How to apply for a bank business loan—maximising chances for funding

Most businesses will need bank funding at one time or another – whether it is to purchase new plant and equipment, move to larger premises, or employ more staff. Read on for tips that can help maximise your chances of success.

But whatever the reason is, it is important that you work closely with your accountant to ensure the process is managed correctly so as to maximise the chances of success to secure funding.


There is no hard or fast rule when it comes to the amount of money you should be looking to borrow from a bank, but it is better to consider a large figure over a smaller one. It’s not ideal to ask for $10,000, then be back a few months later for more – as it doesn’t show good financial management or planning. But as a guide, there should be a balance of 2 to 1 regarding current assets to current liabilities.


There are exceptions to when a business should seek bank funding, and it is not recommended that start-ups look to a bank for a great deal of assistance. Essentially it is saying that the bank will own your business – particuarly if you don’t have any assets or equity – and it often doesn’t show good stability if you require funding so early on. Of course there are allowances for this – for example if your business was about commercial rentals, it would be difficult to have enough money to fire from day one without third-party assistance.


So when the time comes to start the bank loan process, there are quite a few things that need to be in order and up-to-date. And this is where you need your accountant to really step up to the plate.


  • It is important to have a clear and accurate set of financials, cashflow and profit projections (preferably three years – depending on what period the funding will be required for), a competent financial advisor and, as the business owner, a belief in yourself with the numbers to back it up. A complete package of accounts for the bank should include year end, to enable a look back at how your business has been performing, and projections to indicate what you think you will see going forward, e.g. will the balance sheet be stronger, or will you have a lot more plant and equipment?

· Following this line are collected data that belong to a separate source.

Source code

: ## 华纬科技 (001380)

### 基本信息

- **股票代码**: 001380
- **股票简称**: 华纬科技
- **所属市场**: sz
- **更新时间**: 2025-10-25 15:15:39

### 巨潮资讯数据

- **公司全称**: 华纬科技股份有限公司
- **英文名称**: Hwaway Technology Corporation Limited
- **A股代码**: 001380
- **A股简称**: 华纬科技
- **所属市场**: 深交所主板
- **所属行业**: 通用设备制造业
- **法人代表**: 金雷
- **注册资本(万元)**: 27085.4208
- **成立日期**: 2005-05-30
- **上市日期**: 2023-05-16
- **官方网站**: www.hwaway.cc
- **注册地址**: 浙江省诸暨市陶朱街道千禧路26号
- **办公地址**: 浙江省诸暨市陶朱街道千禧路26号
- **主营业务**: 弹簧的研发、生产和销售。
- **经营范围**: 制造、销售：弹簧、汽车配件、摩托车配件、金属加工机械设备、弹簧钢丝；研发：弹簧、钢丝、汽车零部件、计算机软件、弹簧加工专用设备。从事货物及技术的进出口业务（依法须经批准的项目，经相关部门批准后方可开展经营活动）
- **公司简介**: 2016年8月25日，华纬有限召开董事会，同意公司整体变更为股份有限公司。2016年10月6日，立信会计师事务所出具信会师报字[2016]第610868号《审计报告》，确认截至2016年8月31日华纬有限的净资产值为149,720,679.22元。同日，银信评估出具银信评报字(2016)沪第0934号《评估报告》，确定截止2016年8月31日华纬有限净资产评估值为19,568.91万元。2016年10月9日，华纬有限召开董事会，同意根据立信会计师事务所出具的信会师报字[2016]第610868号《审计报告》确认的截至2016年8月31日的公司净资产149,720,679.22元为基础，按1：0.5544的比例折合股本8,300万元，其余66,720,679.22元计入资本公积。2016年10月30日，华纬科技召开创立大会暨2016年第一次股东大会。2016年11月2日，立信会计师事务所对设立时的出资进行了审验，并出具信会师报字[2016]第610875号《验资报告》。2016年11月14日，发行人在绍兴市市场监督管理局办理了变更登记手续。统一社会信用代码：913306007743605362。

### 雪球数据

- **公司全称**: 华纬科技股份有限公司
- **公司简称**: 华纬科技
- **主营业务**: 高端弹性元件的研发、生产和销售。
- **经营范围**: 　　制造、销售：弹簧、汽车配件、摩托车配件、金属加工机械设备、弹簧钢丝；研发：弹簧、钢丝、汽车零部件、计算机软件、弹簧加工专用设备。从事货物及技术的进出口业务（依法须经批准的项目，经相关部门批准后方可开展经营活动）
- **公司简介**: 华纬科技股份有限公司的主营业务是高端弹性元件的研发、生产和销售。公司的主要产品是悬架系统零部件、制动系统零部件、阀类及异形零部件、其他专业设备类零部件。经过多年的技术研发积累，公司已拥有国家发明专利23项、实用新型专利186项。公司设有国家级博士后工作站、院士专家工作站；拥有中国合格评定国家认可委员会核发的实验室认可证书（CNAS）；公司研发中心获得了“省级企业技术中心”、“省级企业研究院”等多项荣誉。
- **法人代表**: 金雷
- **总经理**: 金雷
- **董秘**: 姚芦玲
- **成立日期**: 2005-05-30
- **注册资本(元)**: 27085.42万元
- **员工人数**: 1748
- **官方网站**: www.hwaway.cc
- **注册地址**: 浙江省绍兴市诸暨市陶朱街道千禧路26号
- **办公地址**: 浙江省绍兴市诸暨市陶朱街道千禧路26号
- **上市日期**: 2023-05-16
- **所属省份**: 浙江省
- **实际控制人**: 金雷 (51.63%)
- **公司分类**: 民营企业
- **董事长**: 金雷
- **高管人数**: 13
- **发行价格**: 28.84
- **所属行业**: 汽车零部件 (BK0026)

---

  • Be precise about what you require the funding for and remember, the more information the better for the bank. The numbers should be not be overly conservative, or too optimistic – keep them realistic and positive. You also need to include how the business will support the funding in regards to the ability to repay debt, as security is of paramount importance to any bank.


  • Make sure you demonstrate that the business can cope with the debt, and also go in with a plan of what kind of funding you would like – will it be interest only, or principal and interest? Fixed or floating, or a mix? The structure of your funding is important, and if you have a good idea of what you would ideally prefer, and why this would be the best choice, then it is all beneficial to your application.


  • As mentioned above, there is plenty of financial information required to get a business bank loan, and a good accountant should be happy to assist you with this process. Depending on whether you have approached the bank already, your accountant can also work with you on deciding which bank would be the best to work with – some will even have solid connections within the banking sector.


  • Successful bank funding relies heavily on having accurate, detailed financials, so make sure you have trust in the services of your accountant to supply this for you – you really want to present the information right the first time, with no gaps/shortcomings or irregularities in the figures, as this could reflect badly on your application.


Not sure if you do have the right accountant on board? Make sure you understand everything you need to about the financial position of your business, so you can be better placed to manage the work they do. This will also ensure you can be involved in every aspect of the bank funding process – working alongside your accountant, rather than just relying on them to achieve a successful result.